Anatomic site involved	First-line therapy	Alternative	IgE-mediated penicillin/ cephalosporin allergy	Not routinely recommended
Gastroduodenal	Cefazolin	Cefotaxime or ceftriaxone	Clindamycin plus fluoroquinolone (ciprofloxacin), fluoroquinolone (levofloxacin), clindamycin plus aminoglycoside (gentamicin or tobramycin or amikacin)† or clindamycin plus aztreonam‡	β-lactam/β-lactamase inhibitors (ampicillin/sulbactam or piperacillin/tazobactam or ticarcillin/clavulanic acid) Cephalosporins (ceftazidime or cefepime) Carbapenems (ertapenem, meropenem, imipenem or doripenem) Tigecycline
Ileal involvement	Cefoxitin, or cefazolin plus metronidazole	Cefotaxime plus metronidazole or ceftriaxone plus metronidazole	Fluoroquinolone (moxifloxacin), metronidazole plus fluoroquinolone (levofloxacin) or clindamycin plus aztreonam plus metronidazole	β-lactam/β-lactamase inhibitors (ampicillin/sulbactam, piperacillin/tazobactam or ticarcillin/clavulanic acid) Cephalosporins (ceftazidime or cefepime) Carbapenems (ertapenem, meropenem, imipenem or doripenem) Tigecycline

^†Depending on local Gram-negative susceptibility.

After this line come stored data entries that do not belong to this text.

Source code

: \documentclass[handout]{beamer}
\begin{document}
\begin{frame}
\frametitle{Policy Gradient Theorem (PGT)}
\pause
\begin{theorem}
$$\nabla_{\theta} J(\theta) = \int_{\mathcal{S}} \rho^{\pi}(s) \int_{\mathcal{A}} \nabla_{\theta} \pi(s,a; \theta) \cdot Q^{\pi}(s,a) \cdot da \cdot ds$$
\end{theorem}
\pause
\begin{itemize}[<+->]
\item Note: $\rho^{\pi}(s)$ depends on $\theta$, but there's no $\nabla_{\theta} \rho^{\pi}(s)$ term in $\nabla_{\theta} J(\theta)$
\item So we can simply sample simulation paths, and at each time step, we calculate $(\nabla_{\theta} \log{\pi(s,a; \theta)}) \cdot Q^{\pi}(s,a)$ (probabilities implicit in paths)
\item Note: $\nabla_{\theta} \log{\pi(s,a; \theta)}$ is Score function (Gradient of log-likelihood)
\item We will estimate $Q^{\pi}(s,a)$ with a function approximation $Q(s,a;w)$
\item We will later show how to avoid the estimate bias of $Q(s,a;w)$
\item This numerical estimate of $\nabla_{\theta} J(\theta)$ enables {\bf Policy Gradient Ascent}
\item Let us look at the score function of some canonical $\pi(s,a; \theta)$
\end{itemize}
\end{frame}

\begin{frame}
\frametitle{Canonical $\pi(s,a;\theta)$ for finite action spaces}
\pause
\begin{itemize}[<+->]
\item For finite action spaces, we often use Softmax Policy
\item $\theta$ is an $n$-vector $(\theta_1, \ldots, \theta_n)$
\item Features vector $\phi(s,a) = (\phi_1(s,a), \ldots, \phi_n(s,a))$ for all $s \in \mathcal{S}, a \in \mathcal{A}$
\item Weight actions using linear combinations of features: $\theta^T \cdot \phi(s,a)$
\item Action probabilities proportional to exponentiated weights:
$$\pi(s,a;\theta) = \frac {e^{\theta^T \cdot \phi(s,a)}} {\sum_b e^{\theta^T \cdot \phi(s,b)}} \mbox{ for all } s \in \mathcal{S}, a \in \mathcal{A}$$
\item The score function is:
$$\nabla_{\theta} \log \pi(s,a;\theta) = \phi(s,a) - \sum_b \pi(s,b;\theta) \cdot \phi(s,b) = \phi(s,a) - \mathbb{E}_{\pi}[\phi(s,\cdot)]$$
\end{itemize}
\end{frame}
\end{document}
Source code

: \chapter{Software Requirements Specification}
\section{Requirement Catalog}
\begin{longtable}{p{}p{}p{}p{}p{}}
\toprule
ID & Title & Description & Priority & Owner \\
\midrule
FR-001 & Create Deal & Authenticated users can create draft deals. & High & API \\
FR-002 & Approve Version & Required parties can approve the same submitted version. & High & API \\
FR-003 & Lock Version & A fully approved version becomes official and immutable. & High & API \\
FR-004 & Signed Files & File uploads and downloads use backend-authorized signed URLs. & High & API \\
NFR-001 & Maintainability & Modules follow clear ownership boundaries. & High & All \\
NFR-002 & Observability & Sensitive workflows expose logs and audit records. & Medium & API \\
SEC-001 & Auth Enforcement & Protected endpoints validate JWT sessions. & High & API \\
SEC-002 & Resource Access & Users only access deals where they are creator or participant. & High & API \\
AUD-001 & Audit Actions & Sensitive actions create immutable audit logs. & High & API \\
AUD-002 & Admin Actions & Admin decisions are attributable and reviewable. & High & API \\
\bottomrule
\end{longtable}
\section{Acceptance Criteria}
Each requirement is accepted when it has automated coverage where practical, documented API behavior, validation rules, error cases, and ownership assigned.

^‡Aztreonam has demonstrated in vitro cross-reactivity with ceftazidime [90].

Increasingly, the emergence of more resistant pathogens, such as methicillin-resistant S. aureus (MRSA), has complicated decisions regarding preoperative antimicrobial prophylaxis. Vancomycin has been advocated for surgical prophylaxis in certain types of surgeries for patients with severe allergies to β-lactams. Vancomycin has been increasingly considered for prophylaxis at institutions with a high rate of infections caused by MRSA or methicillin-resistant coagulase-negative staphylococci. However, there is no consensus regarding what constitutes high levels of methicillin resistance. One guideline defines a high rate of infection caused by MRSA as over 20%, based on expert panel consensus [40]. Christou et al. examined 269 patients undergoing isolated RYGB surgery and cultured S. aureus from 39% of infected wounds. However, the frequency of methicillin resistance was not reported [18]. At our institution, among 91 SSIs, S. aureus was isolated in only four cases, and two of these were MRSA [19]. Thus, MRSA does not appear to be a common SSI pathogen following bariatric surgery; therefore, in most cases, antimicrobial prophylaxis to target MRSA is unnecessary. However, decisions regarding the need to provide antimicrobial prophylaxis against MRSA should be based on local SSI surveillance data and the frequency of MRSA SSIs.

Antimicrobial prophylaxis: route of administration

Most antimicrobial agents do not achieve optimal serum levels when administered orally. Although certain oral antimicrobials have comparable bioavailability with their intravenous formulation, the time to achieve maximum serum concentration is slower due to the need for absorption through the gastrointestinal tract. Intravenous antimicrobial prophylaxis is the most extensively studied route and remains the preferred route of administration.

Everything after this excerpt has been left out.